(Items from a data source)
•••

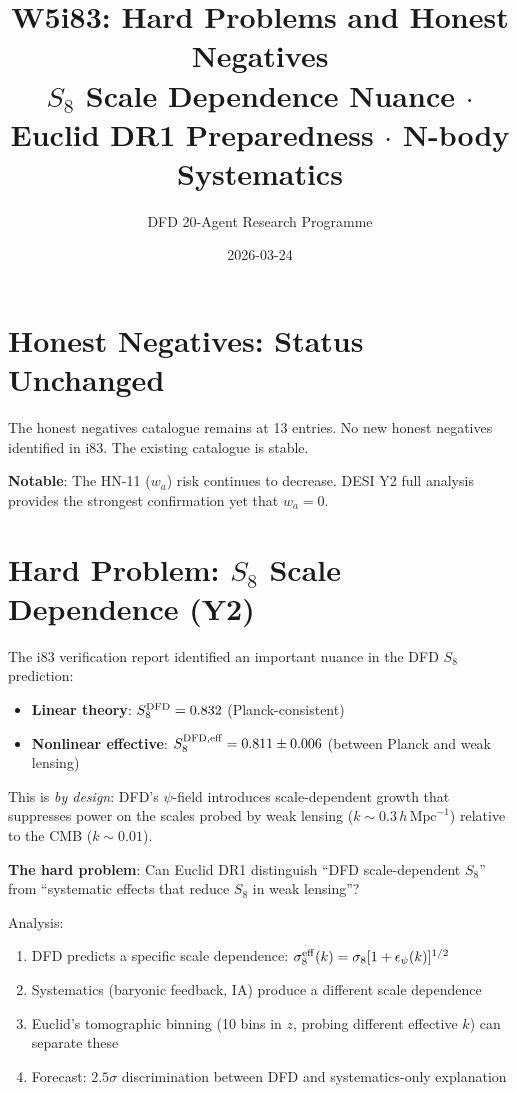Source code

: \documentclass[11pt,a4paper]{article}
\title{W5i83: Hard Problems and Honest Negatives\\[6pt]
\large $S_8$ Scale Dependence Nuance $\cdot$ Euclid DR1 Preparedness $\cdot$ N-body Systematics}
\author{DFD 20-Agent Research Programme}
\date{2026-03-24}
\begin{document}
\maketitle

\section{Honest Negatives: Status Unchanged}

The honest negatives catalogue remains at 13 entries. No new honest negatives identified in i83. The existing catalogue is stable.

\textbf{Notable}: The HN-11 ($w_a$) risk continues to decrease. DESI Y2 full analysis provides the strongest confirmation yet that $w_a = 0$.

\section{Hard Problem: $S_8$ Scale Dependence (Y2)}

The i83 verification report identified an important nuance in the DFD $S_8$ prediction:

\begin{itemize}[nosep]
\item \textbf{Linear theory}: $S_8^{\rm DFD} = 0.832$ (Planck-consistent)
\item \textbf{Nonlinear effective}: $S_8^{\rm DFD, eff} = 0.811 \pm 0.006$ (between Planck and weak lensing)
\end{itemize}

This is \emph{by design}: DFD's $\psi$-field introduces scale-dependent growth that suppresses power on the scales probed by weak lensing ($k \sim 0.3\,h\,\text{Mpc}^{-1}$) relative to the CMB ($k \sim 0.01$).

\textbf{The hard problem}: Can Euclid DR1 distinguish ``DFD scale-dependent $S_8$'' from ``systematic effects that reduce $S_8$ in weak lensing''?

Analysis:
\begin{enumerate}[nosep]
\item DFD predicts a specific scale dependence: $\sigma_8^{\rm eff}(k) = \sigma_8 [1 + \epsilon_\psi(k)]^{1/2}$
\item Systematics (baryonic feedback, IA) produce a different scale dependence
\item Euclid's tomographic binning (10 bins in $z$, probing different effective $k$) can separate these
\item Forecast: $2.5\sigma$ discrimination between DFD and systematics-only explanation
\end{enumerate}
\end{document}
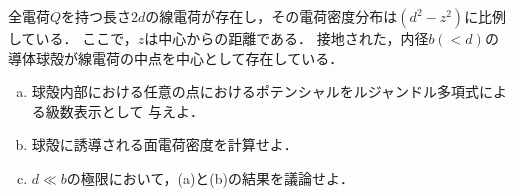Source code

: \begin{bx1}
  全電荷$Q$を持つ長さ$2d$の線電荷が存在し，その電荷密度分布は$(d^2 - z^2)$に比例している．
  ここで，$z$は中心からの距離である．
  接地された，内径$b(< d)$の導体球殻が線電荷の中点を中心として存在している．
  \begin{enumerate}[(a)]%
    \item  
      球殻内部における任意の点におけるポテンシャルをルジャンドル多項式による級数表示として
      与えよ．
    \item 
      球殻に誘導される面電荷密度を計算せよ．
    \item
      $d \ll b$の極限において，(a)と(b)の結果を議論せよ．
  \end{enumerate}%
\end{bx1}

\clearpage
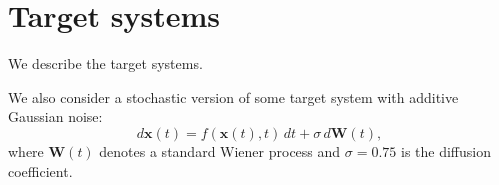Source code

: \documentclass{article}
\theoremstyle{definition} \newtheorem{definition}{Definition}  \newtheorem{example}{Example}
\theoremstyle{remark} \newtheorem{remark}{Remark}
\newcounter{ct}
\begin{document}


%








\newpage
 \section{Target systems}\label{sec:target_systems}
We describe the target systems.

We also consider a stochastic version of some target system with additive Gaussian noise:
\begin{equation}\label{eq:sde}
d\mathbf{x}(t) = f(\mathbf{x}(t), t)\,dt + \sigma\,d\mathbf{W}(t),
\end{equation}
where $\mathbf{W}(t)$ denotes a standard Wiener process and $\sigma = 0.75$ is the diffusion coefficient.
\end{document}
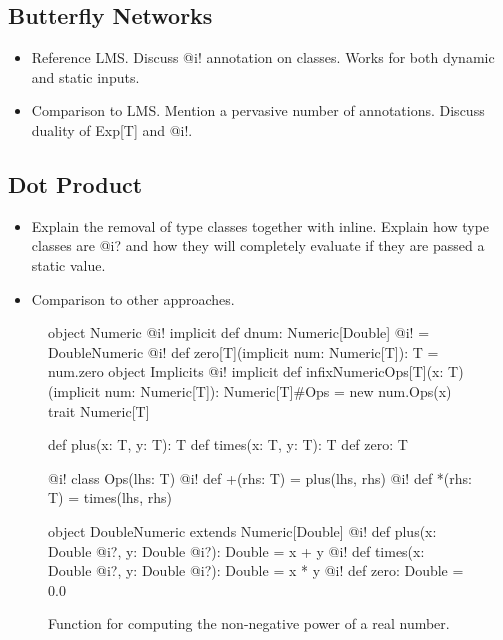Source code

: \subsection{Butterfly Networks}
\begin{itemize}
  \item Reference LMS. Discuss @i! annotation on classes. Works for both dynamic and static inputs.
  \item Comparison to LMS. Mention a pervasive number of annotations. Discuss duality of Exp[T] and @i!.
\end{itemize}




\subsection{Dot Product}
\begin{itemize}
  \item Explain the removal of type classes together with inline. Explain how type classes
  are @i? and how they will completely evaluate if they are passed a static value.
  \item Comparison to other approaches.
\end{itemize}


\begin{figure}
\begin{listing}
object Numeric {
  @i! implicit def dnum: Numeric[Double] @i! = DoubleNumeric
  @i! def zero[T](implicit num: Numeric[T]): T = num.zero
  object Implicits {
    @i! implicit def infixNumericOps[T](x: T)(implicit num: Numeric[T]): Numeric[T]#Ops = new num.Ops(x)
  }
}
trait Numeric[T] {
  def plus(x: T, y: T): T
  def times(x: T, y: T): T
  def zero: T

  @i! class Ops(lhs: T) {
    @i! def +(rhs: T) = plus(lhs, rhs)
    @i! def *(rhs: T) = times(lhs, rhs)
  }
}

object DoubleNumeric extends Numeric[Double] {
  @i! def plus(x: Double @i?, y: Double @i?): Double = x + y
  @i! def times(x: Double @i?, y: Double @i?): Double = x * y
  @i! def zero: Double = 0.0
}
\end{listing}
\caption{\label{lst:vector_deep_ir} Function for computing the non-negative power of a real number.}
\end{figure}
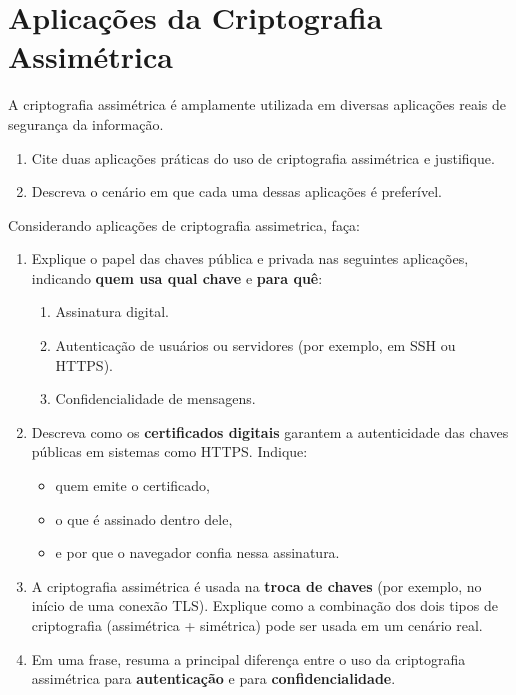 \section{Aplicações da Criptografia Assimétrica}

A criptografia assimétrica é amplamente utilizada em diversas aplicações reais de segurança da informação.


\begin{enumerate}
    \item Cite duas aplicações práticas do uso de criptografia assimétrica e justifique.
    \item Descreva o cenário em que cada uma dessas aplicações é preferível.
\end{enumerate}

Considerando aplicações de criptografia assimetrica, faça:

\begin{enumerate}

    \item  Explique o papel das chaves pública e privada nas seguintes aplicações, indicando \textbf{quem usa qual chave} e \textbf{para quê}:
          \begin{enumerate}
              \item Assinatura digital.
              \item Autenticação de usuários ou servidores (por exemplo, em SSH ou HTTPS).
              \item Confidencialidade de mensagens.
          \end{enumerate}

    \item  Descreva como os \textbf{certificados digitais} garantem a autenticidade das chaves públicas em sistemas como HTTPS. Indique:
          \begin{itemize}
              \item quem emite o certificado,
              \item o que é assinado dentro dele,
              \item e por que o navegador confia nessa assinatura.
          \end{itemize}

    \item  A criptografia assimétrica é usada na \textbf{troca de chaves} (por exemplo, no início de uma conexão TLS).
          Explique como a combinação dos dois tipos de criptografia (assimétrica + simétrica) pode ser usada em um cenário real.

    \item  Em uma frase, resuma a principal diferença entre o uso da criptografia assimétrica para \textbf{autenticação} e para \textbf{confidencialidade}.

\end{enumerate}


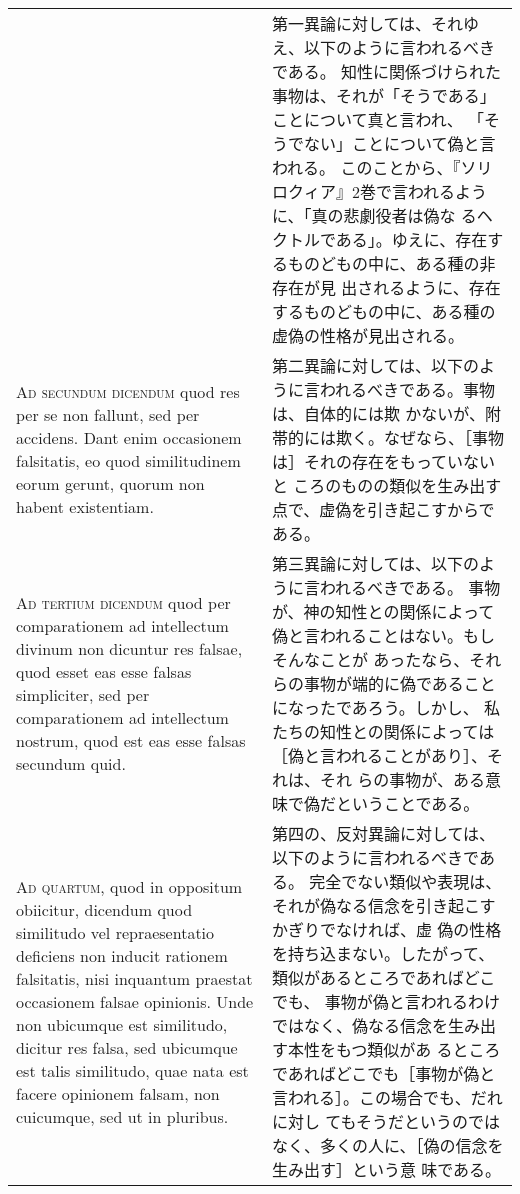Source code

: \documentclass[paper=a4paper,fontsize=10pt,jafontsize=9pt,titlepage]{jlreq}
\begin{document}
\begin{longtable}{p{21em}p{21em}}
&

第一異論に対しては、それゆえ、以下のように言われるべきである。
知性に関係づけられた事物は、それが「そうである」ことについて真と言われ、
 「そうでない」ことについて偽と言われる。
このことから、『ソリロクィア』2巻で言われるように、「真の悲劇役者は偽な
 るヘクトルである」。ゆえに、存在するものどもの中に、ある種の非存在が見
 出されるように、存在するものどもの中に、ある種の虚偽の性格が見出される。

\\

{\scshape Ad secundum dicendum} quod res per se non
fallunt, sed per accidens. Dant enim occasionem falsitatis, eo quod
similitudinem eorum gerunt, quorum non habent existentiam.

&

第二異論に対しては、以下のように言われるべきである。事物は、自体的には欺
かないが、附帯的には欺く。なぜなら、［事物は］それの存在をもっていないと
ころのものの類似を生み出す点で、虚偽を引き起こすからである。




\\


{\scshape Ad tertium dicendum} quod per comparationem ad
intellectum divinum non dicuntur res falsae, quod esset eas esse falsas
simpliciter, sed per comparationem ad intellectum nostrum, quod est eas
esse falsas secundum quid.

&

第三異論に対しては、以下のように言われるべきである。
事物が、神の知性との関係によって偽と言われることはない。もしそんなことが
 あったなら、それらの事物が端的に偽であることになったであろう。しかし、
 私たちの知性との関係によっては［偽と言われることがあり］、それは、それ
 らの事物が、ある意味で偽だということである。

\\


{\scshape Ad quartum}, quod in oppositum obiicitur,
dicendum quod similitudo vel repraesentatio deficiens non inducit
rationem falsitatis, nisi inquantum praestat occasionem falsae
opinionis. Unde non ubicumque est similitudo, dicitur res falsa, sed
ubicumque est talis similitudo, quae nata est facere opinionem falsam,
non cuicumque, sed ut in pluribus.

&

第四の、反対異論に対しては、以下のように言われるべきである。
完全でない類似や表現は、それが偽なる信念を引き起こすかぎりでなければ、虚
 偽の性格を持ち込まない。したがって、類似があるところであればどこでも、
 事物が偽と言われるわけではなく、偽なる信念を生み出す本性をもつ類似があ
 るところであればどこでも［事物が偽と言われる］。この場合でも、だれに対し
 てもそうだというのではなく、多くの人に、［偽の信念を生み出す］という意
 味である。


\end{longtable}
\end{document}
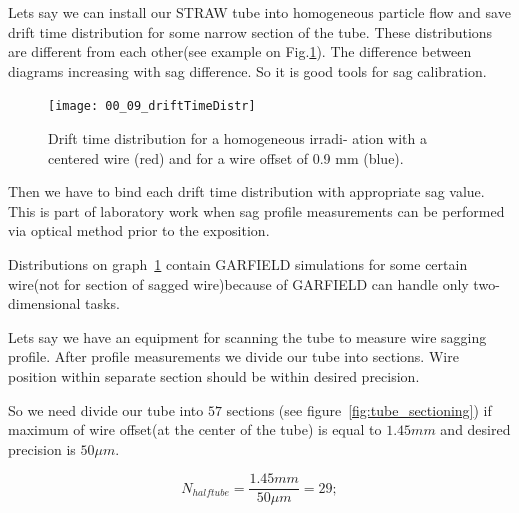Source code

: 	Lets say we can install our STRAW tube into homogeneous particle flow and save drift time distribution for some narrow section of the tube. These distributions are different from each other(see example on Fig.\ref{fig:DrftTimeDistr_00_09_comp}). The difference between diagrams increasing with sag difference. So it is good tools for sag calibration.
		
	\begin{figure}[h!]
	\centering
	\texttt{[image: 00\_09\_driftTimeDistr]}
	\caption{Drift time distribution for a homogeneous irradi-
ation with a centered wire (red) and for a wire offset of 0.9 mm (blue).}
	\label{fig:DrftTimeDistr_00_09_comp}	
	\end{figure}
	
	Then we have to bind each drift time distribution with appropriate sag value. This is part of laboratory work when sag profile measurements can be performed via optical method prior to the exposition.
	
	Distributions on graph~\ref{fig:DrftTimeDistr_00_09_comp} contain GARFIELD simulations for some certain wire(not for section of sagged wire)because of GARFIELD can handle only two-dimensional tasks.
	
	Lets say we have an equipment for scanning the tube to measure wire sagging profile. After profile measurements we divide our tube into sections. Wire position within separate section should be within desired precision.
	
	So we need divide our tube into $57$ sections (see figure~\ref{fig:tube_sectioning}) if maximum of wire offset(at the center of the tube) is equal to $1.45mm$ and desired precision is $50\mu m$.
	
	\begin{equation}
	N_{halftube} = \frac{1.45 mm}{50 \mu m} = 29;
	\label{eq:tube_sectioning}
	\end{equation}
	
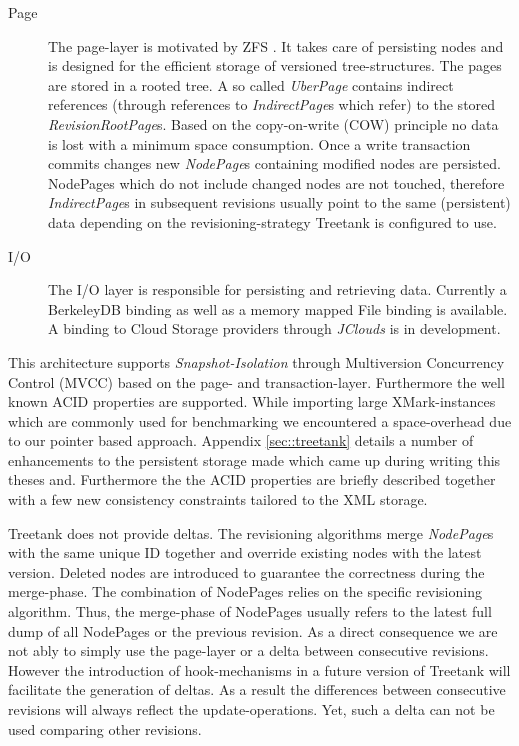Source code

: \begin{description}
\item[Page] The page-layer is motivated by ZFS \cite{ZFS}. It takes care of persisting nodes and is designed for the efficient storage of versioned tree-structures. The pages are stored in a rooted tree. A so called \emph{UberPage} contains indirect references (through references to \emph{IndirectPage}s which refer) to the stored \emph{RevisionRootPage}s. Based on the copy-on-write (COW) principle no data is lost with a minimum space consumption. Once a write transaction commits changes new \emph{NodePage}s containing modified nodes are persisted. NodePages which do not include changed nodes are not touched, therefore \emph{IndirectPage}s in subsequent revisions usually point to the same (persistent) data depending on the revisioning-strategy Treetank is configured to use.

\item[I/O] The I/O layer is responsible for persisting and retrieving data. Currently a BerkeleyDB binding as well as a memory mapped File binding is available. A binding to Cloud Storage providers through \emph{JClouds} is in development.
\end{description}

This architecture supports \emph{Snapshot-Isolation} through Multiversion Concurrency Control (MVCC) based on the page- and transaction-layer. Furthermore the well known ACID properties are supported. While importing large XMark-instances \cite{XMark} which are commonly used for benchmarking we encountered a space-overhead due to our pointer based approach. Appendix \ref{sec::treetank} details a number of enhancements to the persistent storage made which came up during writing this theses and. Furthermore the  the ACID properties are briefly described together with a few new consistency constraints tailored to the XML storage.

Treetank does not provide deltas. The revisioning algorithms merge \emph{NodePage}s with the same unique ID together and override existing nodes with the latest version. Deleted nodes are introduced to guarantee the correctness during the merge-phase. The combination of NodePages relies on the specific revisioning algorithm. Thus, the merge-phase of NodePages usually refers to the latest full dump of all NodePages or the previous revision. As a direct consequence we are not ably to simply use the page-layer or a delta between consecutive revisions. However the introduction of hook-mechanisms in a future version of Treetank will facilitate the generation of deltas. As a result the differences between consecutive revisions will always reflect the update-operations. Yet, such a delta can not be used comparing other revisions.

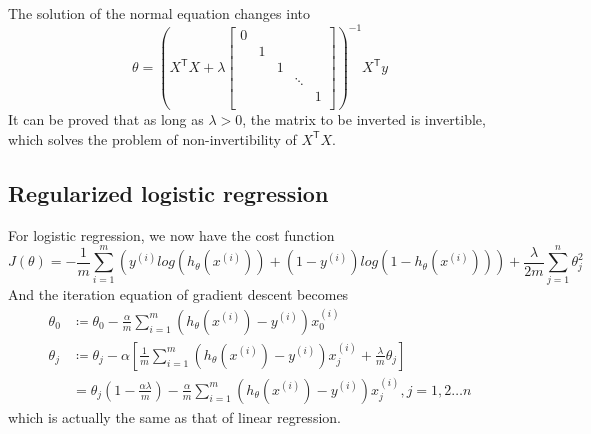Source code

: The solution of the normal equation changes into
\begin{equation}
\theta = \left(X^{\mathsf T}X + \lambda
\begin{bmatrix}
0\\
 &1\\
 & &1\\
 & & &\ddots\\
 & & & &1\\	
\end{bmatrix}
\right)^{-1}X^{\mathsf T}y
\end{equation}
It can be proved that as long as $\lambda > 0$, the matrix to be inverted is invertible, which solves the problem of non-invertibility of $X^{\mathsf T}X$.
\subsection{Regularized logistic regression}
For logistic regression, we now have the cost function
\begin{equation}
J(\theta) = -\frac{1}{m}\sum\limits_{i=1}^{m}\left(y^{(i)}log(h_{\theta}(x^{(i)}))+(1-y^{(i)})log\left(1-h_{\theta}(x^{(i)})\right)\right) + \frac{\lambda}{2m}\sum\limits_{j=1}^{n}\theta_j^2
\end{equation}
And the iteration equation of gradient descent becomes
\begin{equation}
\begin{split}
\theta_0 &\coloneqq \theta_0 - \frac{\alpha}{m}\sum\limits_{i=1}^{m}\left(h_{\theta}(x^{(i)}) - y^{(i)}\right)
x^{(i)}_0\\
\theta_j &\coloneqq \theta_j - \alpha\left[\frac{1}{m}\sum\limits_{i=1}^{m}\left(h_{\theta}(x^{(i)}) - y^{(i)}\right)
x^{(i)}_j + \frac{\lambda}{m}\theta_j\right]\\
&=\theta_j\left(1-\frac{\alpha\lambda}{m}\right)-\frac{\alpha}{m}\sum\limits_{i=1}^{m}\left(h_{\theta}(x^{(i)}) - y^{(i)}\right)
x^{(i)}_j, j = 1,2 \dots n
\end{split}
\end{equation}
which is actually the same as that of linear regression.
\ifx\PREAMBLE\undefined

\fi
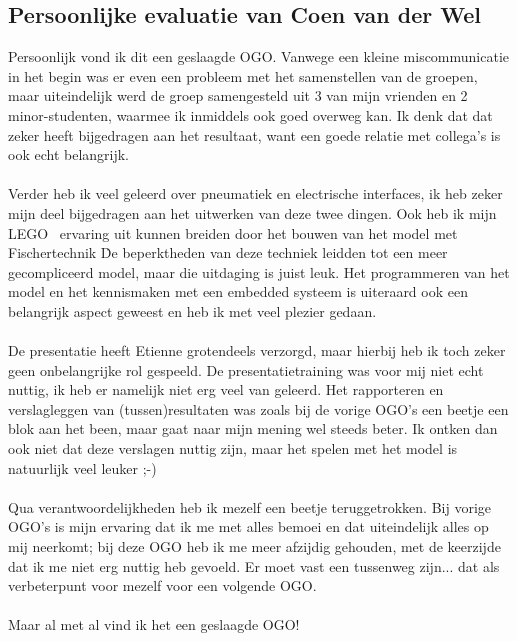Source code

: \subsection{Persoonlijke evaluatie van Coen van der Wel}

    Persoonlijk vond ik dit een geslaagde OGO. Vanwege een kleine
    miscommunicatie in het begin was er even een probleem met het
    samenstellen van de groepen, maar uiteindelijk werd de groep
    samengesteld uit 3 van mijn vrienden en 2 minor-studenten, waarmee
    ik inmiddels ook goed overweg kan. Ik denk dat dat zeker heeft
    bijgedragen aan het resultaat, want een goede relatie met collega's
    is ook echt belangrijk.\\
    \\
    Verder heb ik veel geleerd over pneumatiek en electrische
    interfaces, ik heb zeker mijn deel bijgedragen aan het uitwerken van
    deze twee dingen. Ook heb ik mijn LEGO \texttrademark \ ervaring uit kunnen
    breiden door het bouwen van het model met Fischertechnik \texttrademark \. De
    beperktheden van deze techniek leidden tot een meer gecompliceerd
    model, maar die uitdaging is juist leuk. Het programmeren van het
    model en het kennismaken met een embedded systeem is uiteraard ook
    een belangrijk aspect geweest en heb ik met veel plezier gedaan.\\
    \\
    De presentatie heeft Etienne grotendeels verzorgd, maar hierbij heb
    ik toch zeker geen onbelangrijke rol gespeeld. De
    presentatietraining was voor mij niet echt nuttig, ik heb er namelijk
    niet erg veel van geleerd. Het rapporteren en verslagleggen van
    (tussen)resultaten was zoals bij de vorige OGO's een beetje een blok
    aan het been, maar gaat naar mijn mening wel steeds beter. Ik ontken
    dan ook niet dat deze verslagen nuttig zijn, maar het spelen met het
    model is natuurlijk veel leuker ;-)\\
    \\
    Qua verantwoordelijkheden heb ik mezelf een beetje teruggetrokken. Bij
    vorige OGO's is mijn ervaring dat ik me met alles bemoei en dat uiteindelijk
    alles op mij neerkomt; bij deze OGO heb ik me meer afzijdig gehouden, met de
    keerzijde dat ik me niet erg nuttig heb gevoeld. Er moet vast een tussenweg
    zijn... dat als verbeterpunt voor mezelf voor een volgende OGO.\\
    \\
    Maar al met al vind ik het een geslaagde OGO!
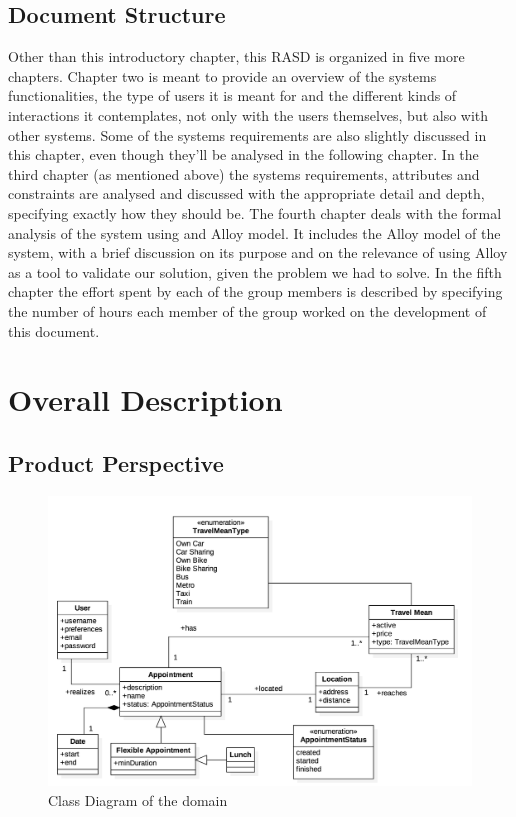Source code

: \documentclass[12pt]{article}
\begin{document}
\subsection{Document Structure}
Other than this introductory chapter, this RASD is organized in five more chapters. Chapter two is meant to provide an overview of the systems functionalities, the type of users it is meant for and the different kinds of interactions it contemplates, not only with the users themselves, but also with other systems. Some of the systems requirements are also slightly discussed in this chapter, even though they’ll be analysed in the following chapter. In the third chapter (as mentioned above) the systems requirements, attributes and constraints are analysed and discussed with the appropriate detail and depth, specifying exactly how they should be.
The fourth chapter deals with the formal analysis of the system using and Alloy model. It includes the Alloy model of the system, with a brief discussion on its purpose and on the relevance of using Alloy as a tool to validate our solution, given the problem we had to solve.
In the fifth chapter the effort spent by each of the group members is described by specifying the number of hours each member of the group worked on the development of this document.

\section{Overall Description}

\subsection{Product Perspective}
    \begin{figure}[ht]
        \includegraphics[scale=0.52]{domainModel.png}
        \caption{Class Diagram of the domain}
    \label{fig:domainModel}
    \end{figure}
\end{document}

•••

WORK REQUEST:
Your job is to return all lines above that hold the word "even".

ANSWER TO THIS EXERCISE:
    miscommunicatie in het begin was er even een probleem met het
Other than this introductory chapter, this RASD is organized in five more chapters. Chapter two is meant to provide an overview of the systems functionalities, the type of users it is meant for and the different kinds of interactions it contemplates, not only with the users themselves, but also with other systems. Some of the systems requirements are also slightly discussed in this chapter, even though they’ll be analysed in the following chapter. In the third chapter (as mentioned above) the systems requirements, attributes and constraints are analysed and discussed with the appropriate detail and depth, specifying exactly how they should be.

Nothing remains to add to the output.